- [What to do]: Using the listing below, print the line that contains "둘은 SubView나 SubLayer의" and each line after it, exactly as shown, through the final one.

- [Source records]:
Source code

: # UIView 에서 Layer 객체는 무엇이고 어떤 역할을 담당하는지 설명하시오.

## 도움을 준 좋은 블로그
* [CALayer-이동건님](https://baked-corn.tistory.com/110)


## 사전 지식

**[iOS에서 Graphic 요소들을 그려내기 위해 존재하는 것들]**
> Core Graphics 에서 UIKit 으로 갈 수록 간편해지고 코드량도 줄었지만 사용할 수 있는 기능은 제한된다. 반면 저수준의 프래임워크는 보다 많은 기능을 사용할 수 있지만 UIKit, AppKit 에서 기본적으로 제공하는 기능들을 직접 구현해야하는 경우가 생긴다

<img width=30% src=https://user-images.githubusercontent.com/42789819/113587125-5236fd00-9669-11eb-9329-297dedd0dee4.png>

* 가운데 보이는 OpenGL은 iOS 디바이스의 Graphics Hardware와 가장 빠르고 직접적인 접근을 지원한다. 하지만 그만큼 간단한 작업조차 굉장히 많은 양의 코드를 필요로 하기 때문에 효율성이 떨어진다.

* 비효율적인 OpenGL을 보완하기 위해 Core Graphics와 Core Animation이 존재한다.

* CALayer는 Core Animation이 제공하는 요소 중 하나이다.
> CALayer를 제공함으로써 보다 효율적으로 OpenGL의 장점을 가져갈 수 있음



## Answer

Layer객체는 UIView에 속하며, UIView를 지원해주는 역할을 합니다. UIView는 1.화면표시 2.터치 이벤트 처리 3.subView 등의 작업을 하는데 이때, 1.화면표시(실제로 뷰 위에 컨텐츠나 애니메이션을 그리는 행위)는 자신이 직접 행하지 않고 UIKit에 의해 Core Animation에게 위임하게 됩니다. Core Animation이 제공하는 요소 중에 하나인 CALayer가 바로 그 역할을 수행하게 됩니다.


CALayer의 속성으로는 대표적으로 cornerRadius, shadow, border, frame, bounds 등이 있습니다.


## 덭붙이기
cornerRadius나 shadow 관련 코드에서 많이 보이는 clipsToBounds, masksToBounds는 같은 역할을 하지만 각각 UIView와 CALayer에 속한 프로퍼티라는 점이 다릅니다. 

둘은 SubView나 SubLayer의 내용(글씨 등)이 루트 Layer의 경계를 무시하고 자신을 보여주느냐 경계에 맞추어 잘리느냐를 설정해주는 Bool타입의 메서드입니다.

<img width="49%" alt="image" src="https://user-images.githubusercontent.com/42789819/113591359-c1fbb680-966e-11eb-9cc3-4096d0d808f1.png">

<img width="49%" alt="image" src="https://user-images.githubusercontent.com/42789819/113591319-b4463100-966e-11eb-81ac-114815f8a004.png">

- [Reply]:
둘은 SubView나 SubLayer의 내용(글씨 등)이 루트 Layer의 경계를 무시하고 자신을 보여주느냐 경계에 맞추어 잘리느냐를 설정해주는 Bool타입의 메서드입니다.

<img width="49%" alt="image" src="https://user-images.githubusercontent.com/42789819/113591359-c1fbb680-966e-11eb-9cc3-4096d0d808f1.png">

<img width="49%" alt="image" src="https://user-images.githubusercontent.com/42789819/113591319-b4463100-966e-11eb-81ac-114815f8a004.png">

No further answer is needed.